Exercise prompt:
Wherever the string "Projekte" turns up in the data, copy the whole line.

START Excerpted records

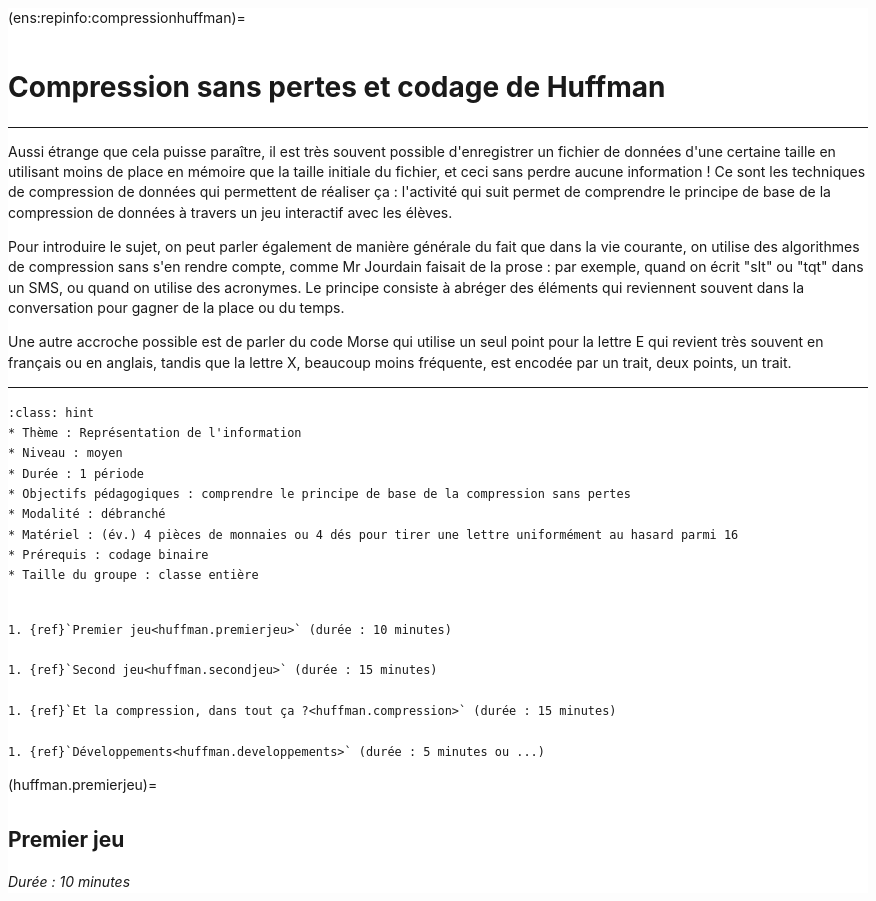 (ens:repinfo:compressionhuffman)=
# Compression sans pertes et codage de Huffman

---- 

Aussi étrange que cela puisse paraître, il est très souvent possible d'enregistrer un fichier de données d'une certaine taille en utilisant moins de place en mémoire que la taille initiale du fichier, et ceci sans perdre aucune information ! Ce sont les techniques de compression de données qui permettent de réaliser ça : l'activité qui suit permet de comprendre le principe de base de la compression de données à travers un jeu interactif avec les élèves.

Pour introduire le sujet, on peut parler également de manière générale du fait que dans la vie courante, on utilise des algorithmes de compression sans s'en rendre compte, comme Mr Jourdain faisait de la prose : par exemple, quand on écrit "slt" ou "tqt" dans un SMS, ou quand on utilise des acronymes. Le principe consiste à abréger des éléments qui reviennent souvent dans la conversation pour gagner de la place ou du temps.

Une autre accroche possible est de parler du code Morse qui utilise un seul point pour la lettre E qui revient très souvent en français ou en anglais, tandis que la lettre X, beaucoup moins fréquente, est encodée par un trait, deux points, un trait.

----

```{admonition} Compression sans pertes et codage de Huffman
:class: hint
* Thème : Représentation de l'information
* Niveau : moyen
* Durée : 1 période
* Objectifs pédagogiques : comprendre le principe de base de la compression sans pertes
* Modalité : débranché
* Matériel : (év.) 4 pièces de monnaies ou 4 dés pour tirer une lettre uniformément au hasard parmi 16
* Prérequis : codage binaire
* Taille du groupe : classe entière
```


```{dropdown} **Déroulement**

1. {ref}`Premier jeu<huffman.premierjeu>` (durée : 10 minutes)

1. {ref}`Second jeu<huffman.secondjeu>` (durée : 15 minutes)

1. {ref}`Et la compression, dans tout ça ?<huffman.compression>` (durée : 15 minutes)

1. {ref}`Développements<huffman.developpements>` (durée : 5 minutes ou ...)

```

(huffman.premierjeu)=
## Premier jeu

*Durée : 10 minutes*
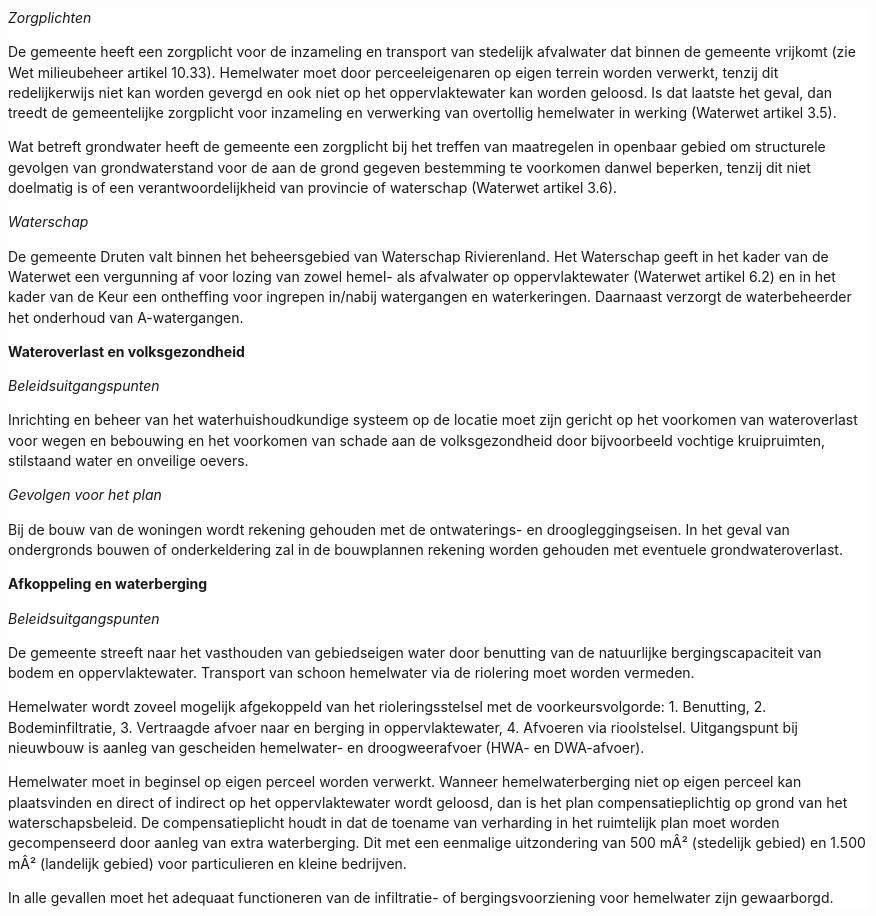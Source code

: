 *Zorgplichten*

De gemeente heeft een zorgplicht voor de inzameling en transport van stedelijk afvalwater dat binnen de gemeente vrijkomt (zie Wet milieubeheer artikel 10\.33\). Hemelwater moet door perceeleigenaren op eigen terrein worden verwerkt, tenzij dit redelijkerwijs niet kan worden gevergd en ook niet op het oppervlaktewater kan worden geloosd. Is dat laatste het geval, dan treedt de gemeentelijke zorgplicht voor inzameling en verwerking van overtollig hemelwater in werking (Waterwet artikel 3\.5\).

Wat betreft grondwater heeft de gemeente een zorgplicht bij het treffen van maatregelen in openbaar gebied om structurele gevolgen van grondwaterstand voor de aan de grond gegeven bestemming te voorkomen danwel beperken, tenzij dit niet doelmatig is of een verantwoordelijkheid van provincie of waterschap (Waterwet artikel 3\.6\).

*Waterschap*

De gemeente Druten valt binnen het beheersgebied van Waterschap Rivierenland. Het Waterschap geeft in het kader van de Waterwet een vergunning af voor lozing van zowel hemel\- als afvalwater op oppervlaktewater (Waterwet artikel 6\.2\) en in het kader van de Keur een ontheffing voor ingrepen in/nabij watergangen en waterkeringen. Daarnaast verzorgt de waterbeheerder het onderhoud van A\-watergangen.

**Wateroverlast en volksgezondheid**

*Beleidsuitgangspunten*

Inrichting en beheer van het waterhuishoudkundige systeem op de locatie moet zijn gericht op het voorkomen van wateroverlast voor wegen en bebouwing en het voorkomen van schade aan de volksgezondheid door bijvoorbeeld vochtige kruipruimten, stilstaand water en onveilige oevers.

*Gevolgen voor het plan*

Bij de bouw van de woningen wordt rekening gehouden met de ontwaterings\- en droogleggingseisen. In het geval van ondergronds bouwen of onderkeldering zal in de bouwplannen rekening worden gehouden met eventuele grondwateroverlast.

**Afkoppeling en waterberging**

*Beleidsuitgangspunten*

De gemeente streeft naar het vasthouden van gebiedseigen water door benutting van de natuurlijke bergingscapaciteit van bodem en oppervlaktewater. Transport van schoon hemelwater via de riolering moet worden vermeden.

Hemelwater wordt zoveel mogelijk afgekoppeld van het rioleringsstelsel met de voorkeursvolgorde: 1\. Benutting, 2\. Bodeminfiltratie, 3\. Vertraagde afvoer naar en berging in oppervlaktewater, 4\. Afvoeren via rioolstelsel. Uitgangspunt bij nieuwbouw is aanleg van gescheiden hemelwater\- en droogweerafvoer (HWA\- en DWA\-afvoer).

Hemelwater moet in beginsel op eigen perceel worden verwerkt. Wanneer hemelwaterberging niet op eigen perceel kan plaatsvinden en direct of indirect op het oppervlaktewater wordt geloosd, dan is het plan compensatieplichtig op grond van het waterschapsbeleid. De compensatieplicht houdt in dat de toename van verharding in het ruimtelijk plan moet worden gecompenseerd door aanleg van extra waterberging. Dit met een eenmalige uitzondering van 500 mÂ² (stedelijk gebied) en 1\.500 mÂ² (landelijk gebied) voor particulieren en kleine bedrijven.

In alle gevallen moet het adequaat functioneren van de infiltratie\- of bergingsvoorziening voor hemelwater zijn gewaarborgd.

END Excerpted records
START Excerpted records

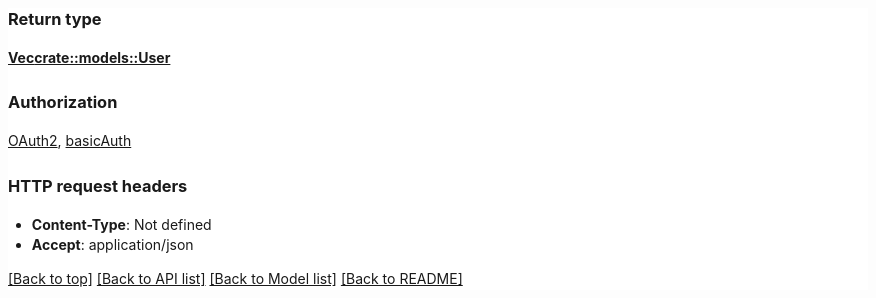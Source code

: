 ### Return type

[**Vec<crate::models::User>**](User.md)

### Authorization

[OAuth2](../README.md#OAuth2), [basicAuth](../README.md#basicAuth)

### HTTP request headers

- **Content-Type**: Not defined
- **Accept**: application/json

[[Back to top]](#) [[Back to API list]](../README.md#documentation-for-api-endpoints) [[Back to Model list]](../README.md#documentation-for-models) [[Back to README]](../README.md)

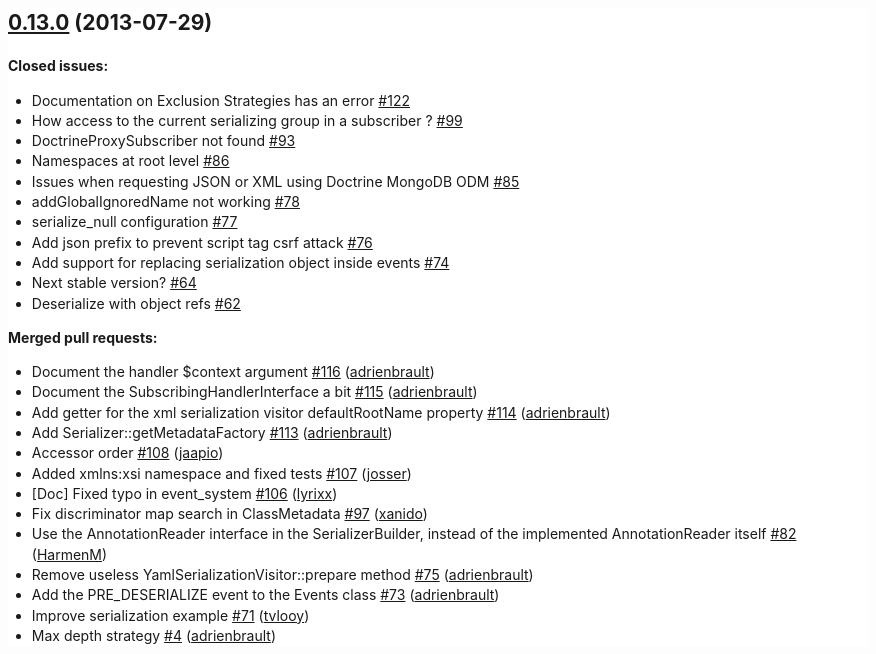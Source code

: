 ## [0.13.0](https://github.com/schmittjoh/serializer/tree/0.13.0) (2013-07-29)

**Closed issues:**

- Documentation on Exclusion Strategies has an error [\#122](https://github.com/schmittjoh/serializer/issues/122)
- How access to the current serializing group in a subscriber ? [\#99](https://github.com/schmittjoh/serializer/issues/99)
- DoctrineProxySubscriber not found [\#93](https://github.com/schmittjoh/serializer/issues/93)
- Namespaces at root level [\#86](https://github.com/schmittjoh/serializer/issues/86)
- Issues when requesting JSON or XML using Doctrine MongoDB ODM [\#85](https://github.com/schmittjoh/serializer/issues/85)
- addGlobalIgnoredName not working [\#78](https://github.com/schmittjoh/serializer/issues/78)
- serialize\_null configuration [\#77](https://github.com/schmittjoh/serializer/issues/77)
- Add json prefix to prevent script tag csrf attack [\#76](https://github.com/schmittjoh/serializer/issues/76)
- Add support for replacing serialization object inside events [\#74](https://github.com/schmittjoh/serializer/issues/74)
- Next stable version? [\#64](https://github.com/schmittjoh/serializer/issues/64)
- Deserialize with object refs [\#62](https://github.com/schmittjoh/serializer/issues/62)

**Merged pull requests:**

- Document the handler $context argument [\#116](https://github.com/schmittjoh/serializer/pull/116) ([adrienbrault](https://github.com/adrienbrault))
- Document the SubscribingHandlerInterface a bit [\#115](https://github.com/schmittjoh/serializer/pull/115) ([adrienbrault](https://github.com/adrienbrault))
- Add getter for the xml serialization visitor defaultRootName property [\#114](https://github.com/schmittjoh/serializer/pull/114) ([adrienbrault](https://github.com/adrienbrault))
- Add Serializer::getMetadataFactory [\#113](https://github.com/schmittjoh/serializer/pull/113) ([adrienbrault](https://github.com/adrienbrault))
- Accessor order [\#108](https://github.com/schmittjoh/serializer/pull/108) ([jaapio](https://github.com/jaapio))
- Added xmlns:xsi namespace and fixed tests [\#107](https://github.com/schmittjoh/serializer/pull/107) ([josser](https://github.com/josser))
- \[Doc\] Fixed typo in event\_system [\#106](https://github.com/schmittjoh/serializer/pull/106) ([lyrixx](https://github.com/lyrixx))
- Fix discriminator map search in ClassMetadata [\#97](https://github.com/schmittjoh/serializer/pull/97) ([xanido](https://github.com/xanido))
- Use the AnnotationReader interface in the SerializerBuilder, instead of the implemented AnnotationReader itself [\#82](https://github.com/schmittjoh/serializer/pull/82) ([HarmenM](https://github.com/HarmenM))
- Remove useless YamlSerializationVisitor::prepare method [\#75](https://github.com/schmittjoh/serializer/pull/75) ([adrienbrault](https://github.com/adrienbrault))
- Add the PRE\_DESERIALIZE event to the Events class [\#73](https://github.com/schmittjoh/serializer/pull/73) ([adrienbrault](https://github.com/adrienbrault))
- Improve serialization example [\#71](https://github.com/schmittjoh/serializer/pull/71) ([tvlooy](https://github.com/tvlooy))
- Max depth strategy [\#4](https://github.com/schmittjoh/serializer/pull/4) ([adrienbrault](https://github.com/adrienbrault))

END Excerpted records
START Excerpted records

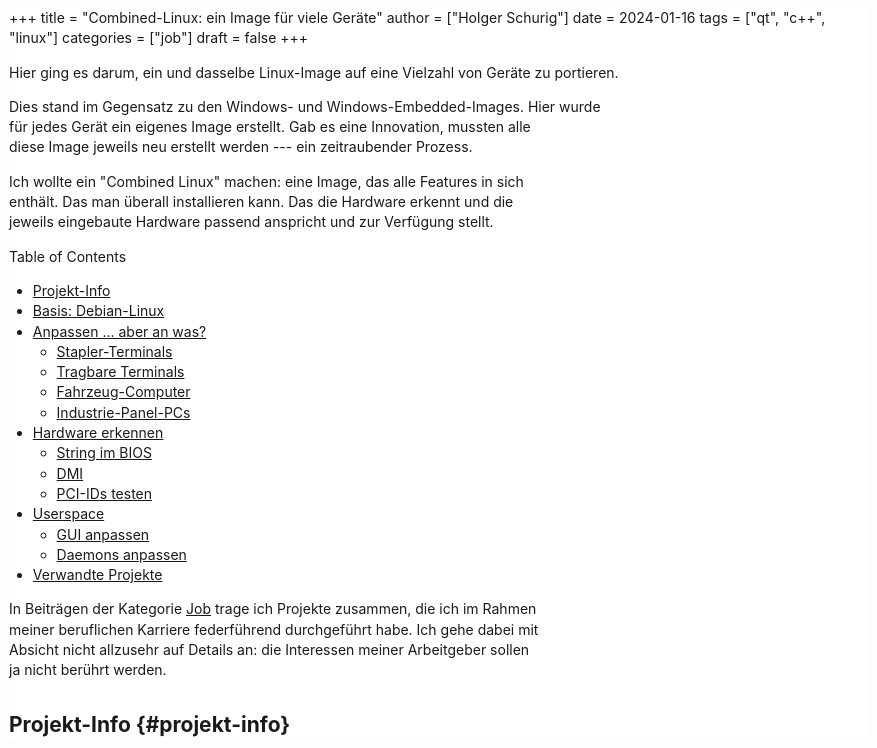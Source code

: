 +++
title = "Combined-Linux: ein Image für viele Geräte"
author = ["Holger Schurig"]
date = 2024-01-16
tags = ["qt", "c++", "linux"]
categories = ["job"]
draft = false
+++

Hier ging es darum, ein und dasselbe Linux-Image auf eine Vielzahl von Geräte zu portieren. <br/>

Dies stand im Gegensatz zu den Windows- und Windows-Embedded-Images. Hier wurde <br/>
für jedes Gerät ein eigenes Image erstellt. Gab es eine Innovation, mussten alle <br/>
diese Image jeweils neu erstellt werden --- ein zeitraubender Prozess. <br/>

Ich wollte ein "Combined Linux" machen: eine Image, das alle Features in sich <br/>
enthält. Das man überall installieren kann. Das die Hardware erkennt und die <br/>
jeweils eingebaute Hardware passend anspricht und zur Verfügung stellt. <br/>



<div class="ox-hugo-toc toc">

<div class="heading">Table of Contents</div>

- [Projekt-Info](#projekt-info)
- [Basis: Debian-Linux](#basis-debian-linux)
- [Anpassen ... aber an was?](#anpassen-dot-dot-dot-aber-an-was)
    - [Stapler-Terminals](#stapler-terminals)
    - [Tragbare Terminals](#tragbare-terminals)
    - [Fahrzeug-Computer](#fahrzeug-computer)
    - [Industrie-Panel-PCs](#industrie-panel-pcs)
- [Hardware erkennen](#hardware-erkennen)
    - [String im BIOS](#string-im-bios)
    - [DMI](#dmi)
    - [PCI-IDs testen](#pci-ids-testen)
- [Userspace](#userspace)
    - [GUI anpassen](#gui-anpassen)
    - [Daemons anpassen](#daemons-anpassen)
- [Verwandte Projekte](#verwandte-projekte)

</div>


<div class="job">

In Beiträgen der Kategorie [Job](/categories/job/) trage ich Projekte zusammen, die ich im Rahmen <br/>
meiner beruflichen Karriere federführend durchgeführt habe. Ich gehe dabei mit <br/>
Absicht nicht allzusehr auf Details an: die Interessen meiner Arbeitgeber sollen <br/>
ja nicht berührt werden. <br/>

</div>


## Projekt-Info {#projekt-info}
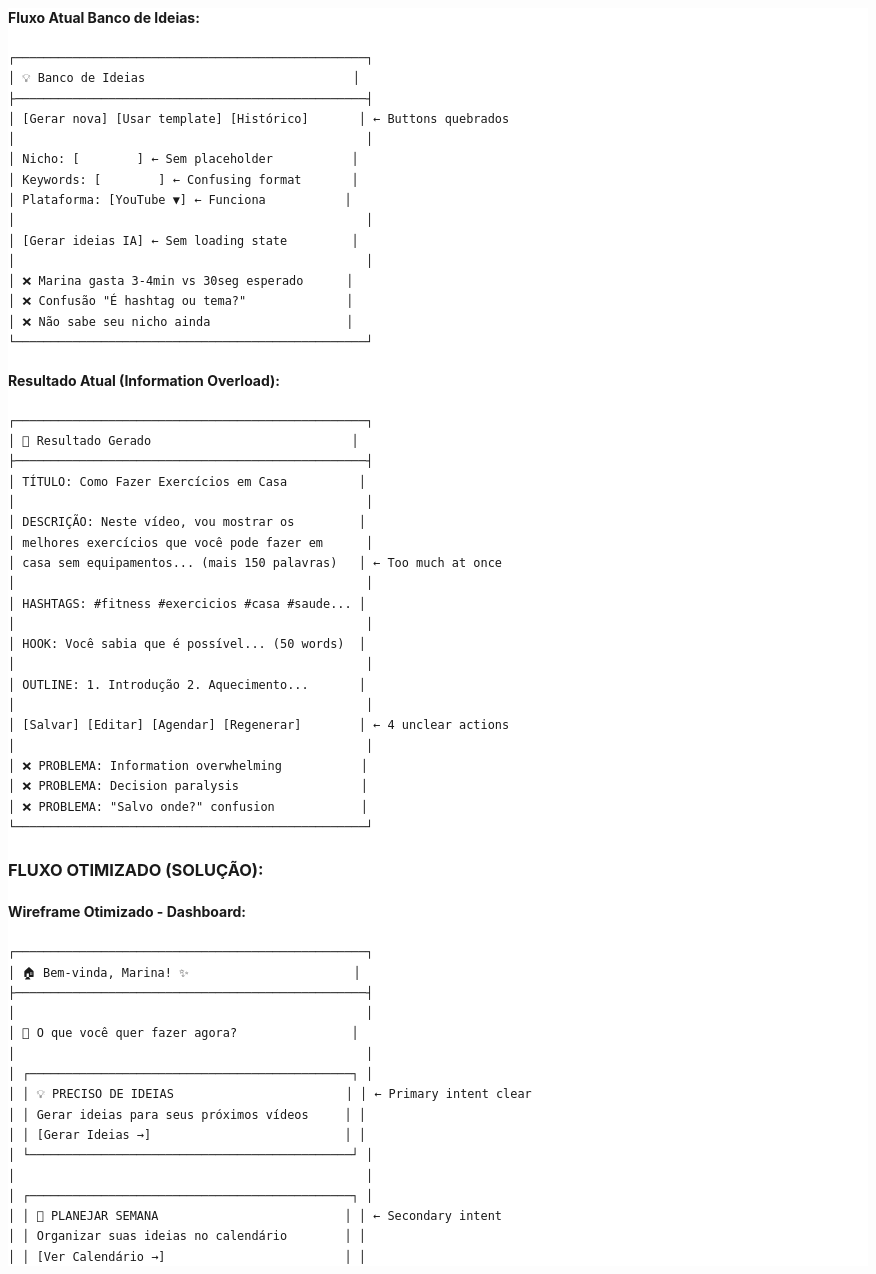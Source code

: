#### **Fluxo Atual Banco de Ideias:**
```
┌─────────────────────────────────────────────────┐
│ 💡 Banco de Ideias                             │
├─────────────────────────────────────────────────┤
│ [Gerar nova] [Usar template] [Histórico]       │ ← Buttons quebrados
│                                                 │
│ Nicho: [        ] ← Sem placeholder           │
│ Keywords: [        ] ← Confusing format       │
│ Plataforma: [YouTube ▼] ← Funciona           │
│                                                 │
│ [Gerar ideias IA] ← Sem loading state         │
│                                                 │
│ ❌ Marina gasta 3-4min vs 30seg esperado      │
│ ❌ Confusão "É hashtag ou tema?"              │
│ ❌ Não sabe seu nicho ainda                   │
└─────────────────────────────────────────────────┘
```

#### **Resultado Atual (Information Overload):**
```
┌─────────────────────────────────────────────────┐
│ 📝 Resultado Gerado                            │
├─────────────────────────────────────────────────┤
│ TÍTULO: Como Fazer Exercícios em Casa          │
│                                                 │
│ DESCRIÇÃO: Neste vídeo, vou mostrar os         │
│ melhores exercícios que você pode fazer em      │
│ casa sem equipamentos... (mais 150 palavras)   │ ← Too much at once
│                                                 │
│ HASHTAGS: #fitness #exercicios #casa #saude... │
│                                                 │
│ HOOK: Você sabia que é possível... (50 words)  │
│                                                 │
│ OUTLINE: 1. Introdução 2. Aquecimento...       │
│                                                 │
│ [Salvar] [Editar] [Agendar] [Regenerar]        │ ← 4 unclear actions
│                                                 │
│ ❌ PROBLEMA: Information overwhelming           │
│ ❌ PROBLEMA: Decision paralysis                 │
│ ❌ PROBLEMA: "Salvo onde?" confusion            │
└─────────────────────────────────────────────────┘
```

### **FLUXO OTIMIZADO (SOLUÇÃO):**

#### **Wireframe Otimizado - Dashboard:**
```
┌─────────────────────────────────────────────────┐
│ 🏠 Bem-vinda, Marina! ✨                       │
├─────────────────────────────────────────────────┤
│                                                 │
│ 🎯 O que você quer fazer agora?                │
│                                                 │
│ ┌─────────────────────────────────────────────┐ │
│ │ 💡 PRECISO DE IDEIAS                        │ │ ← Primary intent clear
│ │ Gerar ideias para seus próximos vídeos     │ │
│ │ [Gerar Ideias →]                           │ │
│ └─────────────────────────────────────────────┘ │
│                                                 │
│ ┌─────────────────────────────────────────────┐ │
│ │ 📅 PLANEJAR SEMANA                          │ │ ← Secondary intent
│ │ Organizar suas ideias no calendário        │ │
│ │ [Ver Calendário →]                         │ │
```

END Excerpted records

Answer space:
- [Verwandte Projekte](#verwandte-projekte)
In Beiträgen der Kategorie [Job](/categories/job/) trage ich Projekte zusammen, die ich im Rahmen <br/>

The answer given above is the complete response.